全体として見ると、SUVまたは乗用車と衝突した71件の事故すべてにおいて、下肢の外傷が一般的だった。極めて深刻な事故では頭部の外傷が多く見られたが、それは胴部、腹部、脊椎、四肢などの別の外傷とともに生じていた。

だが、自転車に乗っていた人の衝突後の動きを分析したところ「クルマのボンネットにのりあげたことによる負傷」が乗用車との事故に限られていた一方で「衝突後に轢かれたことによる負傷」は、SUVとの事故に限られていた。

別の分析では、乗用車との事故では、クルマの前部と上部の部品(ルーフ、フロントガラス上部のレール、フロントガラスそのもの)の飛散が負傷の原因になるケースが多いのに対して、SUVとの事故の場合、車輪や車体下部による負傷、もしくは地面に叩きつけられたことによる負傷が多かった。

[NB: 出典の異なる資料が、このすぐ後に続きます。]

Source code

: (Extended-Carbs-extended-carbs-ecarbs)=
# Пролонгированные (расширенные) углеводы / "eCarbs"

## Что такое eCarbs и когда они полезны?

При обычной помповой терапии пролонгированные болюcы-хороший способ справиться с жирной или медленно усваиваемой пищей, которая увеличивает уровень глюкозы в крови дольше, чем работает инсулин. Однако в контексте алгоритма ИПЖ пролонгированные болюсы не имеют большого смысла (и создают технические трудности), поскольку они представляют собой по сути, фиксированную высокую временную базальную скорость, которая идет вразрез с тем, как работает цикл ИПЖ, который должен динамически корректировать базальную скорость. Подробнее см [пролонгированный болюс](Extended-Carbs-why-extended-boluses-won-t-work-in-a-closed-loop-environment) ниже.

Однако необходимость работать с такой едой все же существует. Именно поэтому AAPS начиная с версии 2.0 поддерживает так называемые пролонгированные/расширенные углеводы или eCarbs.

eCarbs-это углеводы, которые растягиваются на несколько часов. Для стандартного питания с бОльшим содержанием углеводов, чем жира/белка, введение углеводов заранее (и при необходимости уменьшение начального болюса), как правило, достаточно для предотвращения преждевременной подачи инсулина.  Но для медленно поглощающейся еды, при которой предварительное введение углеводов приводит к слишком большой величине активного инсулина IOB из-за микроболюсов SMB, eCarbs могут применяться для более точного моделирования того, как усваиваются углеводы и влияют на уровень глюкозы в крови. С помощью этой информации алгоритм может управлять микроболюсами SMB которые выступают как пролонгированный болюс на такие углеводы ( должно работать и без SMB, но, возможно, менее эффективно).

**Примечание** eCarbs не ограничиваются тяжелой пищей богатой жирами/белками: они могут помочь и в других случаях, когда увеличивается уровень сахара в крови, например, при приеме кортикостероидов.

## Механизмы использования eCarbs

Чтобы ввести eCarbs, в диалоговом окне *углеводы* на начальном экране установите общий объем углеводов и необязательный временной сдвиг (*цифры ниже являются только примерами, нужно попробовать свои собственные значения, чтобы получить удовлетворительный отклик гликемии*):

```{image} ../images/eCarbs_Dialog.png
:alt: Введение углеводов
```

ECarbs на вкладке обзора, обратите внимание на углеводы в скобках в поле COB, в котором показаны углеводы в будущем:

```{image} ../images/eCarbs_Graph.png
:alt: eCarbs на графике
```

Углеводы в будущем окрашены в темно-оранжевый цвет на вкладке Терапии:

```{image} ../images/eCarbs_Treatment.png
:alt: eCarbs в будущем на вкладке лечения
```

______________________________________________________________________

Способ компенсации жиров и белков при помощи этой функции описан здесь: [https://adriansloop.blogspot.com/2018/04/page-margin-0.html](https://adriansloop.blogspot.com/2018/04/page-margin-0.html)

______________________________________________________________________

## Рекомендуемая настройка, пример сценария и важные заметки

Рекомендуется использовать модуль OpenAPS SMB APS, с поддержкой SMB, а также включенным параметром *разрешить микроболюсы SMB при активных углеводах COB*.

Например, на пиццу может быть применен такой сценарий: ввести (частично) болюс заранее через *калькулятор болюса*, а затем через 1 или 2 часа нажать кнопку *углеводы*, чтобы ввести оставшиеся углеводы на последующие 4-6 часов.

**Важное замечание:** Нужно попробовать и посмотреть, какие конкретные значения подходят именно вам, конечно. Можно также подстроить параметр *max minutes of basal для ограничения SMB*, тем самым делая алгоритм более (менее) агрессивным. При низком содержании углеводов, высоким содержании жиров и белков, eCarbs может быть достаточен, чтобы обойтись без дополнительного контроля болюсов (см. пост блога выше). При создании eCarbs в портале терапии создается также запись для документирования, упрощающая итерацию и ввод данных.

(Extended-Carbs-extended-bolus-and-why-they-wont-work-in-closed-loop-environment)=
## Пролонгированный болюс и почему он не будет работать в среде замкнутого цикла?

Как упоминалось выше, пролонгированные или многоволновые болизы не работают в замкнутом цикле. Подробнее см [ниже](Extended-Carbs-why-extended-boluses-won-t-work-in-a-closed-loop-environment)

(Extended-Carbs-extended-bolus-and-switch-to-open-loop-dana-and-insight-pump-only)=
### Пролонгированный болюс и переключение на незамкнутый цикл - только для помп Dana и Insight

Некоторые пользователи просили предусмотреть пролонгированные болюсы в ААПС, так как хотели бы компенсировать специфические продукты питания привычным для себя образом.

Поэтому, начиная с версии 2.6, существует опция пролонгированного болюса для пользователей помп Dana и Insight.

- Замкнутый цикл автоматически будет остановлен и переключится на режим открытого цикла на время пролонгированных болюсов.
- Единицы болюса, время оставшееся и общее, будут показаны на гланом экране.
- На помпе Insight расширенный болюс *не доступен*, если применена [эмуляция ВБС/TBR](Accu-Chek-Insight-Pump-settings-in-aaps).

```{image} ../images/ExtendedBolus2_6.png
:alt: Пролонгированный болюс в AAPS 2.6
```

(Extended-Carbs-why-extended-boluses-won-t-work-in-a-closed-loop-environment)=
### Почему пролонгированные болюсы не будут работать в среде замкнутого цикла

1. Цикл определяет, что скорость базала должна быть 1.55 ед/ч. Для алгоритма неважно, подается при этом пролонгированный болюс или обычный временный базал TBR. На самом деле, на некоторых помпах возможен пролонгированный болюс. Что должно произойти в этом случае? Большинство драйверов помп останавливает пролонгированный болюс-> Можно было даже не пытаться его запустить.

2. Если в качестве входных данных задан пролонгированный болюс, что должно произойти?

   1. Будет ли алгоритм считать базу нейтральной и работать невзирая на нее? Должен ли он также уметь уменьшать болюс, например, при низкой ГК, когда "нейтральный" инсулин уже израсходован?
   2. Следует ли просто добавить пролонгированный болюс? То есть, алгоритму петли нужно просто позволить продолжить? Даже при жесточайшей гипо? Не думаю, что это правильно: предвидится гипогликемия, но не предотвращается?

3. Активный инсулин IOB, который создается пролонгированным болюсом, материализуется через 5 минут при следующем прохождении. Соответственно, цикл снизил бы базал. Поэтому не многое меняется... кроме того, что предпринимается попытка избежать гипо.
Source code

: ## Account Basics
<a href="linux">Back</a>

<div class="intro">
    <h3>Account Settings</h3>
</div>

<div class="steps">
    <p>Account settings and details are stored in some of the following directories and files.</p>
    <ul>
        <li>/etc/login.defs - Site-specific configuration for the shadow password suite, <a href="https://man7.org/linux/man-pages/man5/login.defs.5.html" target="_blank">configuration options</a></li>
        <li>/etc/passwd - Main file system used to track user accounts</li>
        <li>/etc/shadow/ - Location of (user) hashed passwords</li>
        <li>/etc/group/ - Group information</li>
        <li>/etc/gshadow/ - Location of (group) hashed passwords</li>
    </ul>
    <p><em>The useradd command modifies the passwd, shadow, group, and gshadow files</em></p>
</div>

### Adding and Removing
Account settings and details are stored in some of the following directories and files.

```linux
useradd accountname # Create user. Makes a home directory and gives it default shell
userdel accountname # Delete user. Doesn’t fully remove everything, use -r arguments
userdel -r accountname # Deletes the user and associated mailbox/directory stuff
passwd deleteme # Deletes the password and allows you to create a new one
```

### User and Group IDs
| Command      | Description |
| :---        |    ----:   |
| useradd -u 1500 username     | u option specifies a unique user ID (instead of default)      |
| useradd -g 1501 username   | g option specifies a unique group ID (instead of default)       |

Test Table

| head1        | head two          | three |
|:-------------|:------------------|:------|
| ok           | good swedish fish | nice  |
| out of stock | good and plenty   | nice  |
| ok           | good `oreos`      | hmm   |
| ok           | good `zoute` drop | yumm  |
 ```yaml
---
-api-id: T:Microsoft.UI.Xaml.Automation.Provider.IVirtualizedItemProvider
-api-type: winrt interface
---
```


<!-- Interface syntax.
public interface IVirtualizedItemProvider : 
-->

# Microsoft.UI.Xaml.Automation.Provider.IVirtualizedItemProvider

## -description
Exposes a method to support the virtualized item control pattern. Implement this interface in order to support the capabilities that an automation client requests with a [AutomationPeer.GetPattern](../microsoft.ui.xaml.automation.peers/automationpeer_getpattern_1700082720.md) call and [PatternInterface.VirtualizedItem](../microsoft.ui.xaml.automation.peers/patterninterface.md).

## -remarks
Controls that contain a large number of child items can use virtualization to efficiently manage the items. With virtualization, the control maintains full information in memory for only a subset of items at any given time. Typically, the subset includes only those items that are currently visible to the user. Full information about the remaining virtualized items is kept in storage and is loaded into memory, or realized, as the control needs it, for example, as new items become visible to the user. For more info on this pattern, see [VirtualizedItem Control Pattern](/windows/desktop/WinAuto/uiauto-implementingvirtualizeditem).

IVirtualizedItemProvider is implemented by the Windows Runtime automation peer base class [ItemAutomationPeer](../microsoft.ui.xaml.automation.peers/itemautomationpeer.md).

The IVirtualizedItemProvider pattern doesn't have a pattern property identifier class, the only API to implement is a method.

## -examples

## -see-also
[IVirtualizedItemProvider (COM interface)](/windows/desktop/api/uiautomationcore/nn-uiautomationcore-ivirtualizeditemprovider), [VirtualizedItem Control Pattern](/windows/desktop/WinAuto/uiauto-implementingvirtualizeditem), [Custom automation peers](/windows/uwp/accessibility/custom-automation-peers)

SUVは、自転車に乗っている人と衝突した場合、その人を激しく地面に叩きつける。そして、ドライバーがクルマを止めようとしている間に、自転車から落ちた人を轢くこともあると研究者らは結論づけている。轢かれなかった場合でも、SUVとの衝突では、地面に叩きつけられて負傷につながるケースが、乗用車との衝突よりもはるかに多いという。